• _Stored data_
• • • •

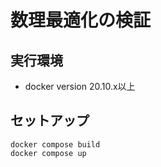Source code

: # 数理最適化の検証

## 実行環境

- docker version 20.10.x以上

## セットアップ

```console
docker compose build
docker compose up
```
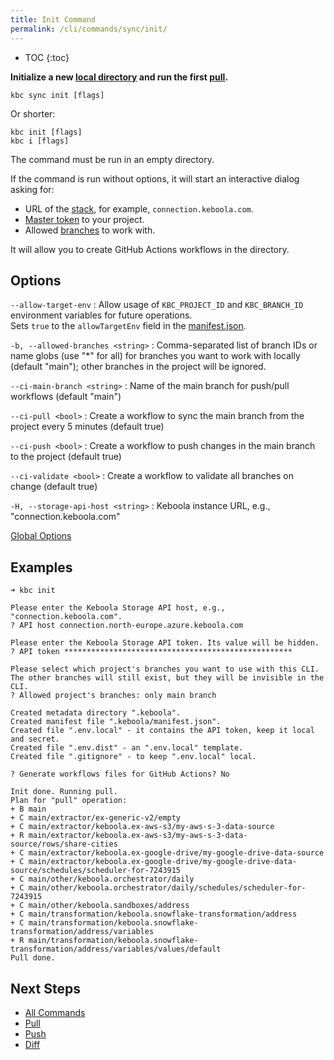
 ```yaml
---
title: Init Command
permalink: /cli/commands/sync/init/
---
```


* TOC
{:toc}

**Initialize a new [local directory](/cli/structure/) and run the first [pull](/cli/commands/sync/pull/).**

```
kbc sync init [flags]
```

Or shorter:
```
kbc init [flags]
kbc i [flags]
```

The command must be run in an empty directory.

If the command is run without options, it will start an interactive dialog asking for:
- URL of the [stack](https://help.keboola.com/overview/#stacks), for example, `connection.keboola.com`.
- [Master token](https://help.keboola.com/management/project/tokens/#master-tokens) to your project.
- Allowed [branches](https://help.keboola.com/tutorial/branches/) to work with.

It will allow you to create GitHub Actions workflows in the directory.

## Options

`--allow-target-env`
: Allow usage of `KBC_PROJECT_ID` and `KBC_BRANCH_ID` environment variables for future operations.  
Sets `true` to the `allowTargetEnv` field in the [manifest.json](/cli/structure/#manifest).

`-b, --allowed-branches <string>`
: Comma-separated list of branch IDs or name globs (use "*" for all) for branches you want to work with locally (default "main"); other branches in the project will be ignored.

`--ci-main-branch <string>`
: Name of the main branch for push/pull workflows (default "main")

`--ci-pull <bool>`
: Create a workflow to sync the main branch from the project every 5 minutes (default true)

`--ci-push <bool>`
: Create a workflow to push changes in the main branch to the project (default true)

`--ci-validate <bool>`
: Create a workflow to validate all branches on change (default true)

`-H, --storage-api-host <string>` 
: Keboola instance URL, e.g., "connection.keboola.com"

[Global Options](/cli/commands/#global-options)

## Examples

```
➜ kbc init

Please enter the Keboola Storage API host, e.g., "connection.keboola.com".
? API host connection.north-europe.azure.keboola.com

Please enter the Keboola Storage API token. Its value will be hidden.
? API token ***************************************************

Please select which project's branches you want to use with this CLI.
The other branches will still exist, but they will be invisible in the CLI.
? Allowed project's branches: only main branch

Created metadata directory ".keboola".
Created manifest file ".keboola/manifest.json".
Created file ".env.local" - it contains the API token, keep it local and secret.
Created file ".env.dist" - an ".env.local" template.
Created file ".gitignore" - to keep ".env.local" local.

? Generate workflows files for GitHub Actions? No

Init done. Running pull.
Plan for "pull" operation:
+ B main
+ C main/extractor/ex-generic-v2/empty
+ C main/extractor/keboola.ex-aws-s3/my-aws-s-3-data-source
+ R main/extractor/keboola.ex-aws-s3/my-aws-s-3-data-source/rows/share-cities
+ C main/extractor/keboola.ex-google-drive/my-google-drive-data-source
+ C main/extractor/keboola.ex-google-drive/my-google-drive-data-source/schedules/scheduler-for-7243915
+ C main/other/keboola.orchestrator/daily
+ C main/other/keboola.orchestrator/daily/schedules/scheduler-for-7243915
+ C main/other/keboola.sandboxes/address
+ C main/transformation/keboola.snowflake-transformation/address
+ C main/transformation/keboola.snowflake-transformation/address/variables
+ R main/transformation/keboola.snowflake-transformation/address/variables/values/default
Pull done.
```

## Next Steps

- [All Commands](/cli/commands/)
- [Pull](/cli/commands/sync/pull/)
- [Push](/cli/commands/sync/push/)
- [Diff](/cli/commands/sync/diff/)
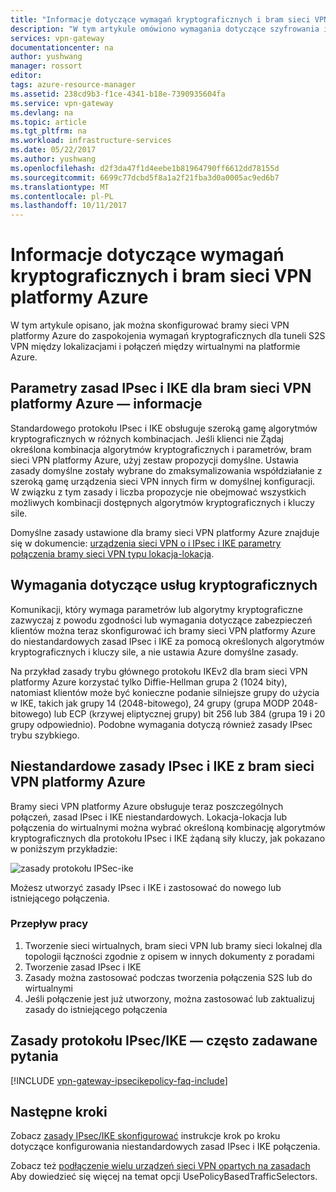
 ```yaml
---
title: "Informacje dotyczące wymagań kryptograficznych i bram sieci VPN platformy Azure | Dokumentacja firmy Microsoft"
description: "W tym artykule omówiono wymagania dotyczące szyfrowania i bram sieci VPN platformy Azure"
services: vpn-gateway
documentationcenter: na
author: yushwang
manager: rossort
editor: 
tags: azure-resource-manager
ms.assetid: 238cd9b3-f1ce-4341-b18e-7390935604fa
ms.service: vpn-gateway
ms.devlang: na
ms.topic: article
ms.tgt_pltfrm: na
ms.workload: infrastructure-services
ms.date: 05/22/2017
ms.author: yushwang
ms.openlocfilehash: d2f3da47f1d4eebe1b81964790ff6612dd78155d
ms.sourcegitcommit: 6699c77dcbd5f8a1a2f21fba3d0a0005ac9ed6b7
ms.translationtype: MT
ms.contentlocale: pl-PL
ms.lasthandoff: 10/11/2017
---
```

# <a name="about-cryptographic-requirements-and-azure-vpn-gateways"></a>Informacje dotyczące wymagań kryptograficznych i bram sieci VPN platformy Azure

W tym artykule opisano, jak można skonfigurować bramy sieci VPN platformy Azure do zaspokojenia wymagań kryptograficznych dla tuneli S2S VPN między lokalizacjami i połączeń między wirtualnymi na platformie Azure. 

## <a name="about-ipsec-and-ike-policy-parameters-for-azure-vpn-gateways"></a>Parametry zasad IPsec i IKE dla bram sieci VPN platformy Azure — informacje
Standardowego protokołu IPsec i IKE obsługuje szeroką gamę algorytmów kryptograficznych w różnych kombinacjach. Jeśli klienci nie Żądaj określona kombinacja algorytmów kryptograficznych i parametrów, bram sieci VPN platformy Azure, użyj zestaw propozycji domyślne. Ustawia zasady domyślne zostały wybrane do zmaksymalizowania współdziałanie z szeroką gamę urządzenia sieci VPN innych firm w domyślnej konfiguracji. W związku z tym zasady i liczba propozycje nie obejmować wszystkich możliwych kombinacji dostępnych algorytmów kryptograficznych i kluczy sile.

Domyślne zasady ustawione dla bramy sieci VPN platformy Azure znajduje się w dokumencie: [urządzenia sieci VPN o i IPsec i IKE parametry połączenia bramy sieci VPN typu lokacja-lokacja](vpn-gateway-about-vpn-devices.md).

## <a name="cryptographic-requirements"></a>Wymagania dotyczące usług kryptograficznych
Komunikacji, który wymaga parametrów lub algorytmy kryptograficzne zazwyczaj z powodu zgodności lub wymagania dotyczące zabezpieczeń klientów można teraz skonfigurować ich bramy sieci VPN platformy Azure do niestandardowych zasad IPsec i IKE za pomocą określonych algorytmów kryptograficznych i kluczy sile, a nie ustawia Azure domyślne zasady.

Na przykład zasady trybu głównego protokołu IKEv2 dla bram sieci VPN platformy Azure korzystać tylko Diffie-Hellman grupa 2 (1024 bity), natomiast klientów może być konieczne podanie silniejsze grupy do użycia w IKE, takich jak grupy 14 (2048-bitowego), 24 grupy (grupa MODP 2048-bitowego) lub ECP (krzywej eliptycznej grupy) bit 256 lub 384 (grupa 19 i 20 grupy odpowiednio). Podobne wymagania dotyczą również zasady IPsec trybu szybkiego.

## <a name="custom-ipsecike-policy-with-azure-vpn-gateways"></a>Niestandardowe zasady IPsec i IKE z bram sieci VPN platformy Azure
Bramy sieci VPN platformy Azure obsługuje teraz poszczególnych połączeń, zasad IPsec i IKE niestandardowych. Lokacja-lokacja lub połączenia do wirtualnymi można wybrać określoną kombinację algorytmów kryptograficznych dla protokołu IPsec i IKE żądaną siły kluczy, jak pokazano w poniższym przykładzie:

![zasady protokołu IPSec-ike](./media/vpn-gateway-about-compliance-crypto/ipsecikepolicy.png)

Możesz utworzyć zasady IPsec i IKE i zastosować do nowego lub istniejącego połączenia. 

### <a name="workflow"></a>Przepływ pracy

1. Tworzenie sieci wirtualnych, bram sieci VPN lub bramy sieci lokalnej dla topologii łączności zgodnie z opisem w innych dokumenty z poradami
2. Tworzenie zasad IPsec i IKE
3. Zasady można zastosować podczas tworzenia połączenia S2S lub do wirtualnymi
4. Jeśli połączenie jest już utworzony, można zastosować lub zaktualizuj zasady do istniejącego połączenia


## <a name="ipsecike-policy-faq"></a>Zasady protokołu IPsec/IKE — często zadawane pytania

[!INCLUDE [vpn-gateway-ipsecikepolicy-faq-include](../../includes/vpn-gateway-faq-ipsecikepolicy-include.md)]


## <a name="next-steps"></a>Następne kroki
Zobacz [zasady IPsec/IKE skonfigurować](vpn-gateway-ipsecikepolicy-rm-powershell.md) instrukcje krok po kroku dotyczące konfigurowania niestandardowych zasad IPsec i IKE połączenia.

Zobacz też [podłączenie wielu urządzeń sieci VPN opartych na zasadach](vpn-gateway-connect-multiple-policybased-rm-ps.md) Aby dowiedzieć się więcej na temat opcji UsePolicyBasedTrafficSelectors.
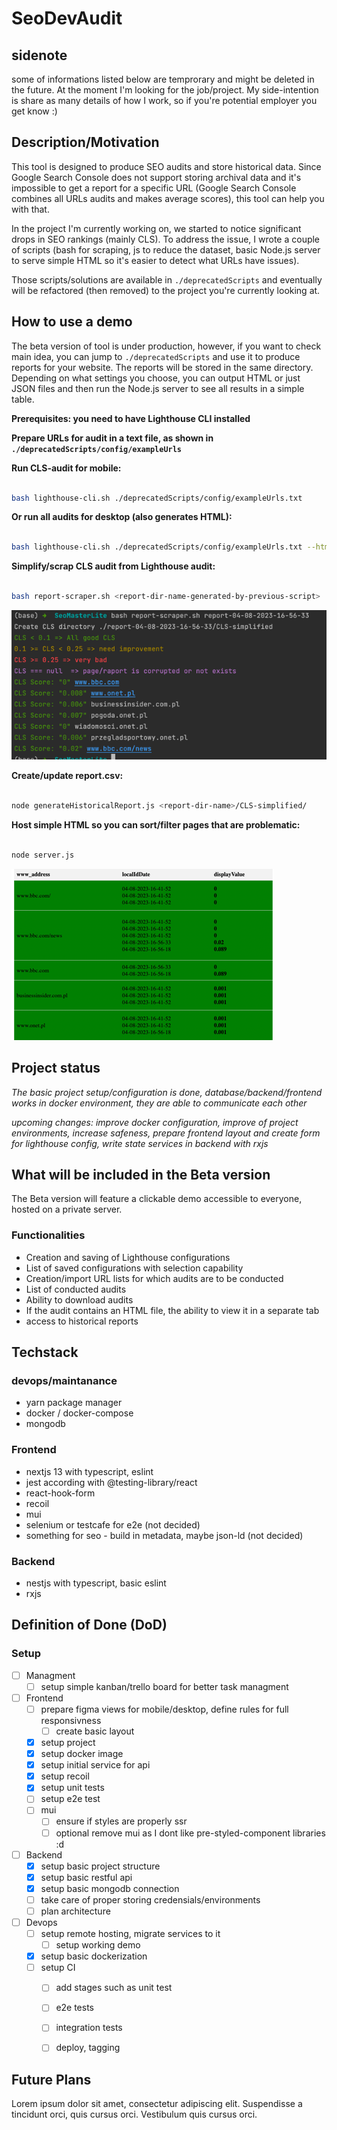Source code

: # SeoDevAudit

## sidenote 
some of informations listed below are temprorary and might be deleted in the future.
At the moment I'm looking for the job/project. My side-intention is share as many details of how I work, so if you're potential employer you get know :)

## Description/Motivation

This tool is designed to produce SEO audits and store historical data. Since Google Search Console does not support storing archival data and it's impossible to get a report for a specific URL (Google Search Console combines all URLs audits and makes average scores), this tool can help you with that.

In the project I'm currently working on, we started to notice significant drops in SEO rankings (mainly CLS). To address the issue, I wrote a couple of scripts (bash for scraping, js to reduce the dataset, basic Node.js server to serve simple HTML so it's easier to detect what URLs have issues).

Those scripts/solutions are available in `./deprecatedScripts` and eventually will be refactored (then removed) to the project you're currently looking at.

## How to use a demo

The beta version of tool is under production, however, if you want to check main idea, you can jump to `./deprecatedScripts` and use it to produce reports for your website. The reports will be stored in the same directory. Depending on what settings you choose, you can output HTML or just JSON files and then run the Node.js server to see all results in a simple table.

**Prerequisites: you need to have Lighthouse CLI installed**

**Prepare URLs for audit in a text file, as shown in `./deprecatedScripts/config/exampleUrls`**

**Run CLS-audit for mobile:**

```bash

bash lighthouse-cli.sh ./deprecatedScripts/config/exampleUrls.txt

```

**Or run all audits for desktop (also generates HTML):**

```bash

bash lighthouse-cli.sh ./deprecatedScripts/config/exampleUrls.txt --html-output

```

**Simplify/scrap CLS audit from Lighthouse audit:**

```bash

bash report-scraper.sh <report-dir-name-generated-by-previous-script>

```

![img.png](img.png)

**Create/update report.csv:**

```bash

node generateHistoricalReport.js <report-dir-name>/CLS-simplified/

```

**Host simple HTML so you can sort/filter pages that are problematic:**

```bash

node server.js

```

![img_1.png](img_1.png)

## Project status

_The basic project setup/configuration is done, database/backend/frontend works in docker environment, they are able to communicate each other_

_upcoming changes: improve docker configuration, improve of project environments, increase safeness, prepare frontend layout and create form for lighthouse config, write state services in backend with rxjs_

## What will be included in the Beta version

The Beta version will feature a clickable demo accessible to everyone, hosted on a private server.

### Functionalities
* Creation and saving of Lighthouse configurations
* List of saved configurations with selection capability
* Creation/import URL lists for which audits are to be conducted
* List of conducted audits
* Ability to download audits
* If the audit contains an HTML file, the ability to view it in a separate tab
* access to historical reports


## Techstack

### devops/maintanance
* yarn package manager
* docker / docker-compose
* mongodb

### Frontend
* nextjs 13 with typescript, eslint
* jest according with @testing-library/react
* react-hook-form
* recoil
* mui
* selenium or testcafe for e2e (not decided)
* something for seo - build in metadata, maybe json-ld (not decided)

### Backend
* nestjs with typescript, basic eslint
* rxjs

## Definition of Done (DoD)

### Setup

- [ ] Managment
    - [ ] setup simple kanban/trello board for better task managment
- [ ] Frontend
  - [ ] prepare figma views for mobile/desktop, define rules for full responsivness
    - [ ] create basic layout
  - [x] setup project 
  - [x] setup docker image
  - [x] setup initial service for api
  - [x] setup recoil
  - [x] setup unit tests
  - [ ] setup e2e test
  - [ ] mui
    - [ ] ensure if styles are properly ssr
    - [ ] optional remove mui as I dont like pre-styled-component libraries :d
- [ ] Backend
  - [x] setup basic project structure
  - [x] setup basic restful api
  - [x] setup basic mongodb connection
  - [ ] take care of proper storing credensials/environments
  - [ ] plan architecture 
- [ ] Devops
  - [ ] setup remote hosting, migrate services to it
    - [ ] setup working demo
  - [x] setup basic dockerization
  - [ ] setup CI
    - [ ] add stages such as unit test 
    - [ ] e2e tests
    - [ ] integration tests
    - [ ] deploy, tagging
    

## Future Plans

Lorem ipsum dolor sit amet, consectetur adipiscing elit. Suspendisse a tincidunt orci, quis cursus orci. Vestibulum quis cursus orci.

• • • •

Pull out every line of the records that includes the string "Created".

Created metadata directory ".keboola".
Created manifest file ".keboola/manifest.json".
Created file ".env.local" - it contains the API token, keep it local and secret.
Created file ".env.dist" - an ".env.local" template.
Created file ".gitignore" - to keep ".env.local" local.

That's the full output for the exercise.